WHAT THE TASK REQUIRES:
Repeat, please, only the lines from the top of the data down to the line with "Встраивание слов производится"; include both of those lines.

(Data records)

◆ ◆ ◆

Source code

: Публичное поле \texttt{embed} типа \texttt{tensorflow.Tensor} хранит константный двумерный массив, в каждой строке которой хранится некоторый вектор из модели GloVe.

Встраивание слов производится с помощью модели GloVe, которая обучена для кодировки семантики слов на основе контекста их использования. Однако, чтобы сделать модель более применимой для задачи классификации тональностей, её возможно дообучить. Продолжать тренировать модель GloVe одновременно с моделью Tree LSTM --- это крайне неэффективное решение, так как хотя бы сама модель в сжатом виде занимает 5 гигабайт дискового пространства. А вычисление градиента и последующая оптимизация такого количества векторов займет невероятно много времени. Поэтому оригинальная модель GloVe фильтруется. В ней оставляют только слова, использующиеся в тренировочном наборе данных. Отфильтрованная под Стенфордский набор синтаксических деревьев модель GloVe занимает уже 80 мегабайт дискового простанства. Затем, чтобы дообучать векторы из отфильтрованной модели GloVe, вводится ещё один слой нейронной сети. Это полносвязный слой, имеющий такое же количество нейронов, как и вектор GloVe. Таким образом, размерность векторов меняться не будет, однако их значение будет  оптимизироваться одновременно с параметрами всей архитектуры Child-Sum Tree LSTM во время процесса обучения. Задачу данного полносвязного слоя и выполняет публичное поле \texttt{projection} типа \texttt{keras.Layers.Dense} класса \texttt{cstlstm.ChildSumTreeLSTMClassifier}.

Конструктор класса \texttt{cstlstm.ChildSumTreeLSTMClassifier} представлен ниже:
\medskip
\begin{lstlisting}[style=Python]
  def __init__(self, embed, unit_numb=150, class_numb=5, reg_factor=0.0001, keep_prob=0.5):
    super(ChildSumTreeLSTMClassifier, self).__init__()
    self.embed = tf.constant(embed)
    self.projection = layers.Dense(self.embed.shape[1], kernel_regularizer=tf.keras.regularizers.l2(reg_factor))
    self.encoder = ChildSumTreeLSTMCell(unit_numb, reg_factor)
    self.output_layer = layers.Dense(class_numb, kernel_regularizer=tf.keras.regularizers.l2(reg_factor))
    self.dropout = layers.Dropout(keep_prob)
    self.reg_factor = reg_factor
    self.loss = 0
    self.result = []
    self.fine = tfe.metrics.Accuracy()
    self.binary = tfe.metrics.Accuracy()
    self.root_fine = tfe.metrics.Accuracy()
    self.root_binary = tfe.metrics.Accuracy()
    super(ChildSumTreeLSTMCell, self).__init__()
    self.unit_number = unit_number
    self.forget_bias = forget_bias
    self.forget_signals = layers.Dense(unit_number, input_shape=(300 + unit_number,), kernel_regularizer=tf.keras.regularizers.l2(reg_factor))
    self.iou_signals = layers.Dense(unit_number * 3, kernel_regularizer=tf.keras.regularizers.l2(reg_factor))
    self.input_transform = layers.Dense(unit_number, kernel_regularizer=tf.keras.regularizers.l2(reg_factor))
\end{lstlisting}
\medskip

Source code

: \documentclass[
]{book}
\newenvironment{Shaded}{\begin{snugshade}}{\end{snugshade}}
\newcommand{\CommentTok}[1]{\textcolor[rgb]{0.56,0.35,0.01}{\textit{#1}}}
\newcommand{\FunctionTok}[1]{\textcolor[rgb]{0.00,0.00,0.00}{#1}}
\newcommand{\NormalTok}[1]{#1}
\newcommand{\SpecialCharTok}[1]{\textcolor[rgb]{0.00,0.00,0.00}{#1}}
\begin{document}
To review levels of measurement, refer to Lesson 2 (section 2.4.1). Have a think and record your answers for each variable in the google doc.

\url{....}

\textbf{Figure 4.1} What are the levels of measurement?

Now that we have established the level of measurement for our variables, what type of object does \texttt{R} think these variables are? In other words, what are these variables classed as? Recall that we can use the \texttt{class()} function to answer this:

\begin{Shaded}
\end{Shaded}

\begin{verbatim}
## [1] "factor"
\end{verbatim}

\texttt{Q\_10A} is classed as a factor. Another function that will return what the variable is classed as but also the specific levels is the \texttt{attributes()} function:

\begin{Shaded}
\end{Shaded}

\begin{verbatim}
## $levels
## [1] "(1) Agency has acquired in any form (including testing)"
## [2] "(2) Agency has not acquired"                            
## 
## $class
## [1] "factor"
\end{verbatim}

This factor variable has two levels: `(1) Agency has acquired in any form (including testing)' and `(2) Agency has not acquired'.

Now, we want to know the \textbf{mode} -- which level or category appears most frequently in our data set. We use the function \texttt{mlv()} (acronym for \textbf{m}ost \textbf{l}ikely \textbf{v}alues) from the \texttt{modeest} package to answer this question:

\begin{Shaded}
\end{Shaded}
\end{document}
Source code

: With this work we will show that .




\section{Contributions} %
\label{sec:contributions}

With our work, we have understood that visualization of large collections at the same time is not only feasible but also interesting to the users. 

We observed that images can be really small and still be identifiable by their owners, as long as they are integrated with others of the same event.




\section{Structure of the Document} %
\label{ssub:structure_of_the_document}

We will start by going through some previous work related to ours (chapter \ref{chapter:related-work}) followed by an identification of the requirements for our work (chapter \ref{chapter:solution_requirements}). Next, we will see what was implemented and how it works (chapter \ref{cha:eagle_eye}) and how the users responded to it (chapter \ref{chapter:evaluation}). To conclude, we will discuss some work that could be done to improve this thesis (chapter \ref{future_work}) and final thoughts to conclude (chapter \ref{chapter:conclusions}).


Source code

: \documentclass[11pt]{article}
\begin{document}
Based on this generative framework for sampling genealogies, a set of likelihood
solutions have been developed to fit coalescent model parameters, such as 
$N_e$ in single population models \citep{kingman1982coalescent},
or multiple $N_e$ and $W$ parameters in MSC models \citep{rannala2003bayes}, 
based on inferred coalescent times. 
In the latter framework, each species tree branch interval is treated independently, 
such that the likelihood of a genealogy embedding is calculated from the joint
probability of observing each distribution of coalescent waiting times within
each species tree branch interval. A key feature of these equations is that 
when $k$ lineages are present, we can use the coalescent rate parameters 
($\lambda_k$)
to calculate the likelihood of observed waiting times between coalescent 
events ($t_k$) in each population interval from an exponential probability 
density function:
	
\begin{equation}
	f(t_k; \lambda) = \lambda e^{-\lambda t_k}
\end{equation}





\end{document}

◆ ◆ ◆

SOLUTION:
Source code

: Публичное поле \texttt{embed} типа \texttt{tensorflow.Tensor} хранит константный двумерный массив, в каждой строке которой хранится некоторый вектор из модели GloVe.

Встраивание слов производится с помощью модели GloVe, которая обучена для кодировки семантики слов на основе контекста их использования. Однако, чтобы сделать модель более применимой для задачи классификации тональностей, её возможно дообучить. Продолжать тренировать модель GloVe одновременно с моделью Tree LSTM --- это крайне неэффективное решение, так как хотя бы сама модель в сжатом виде занимает 5 гигабайт дискового пространства. А вычисление градиента и последующая оптимизация такого количества векторов займет невероятно много времени. Поэтому оригинальная модель GloVe фильтруется. В ней оставляют только слова, использующиеся в тренировочном наборе данных. Отфильтрованная под Стенфордский набор синтаксических деревьев модель GloVe занимает уже 80 мегабайт дискового простанства. Затем, чтобы дообучать векторы из отфильтрованной модели GloVe, вводится ещё один слой нейронной сети. Это полносвязный слой, имеющий такое же количество нейронов, как и вектор GloVe. Таким образом, размерность векторов меняться не будет, однако их значение будет  оптимизироваться одновременно с параметрами всей архитектуры Child-Sum Tree LSTM во время процесса обучения. Задачу данного полносвязного слоя и выполняет публичное поле \texttt{projection} типа \texttt{keras.Layers.Dense} класса \texttt{cstlstm.ChildSumTreeLSTMClassifier}.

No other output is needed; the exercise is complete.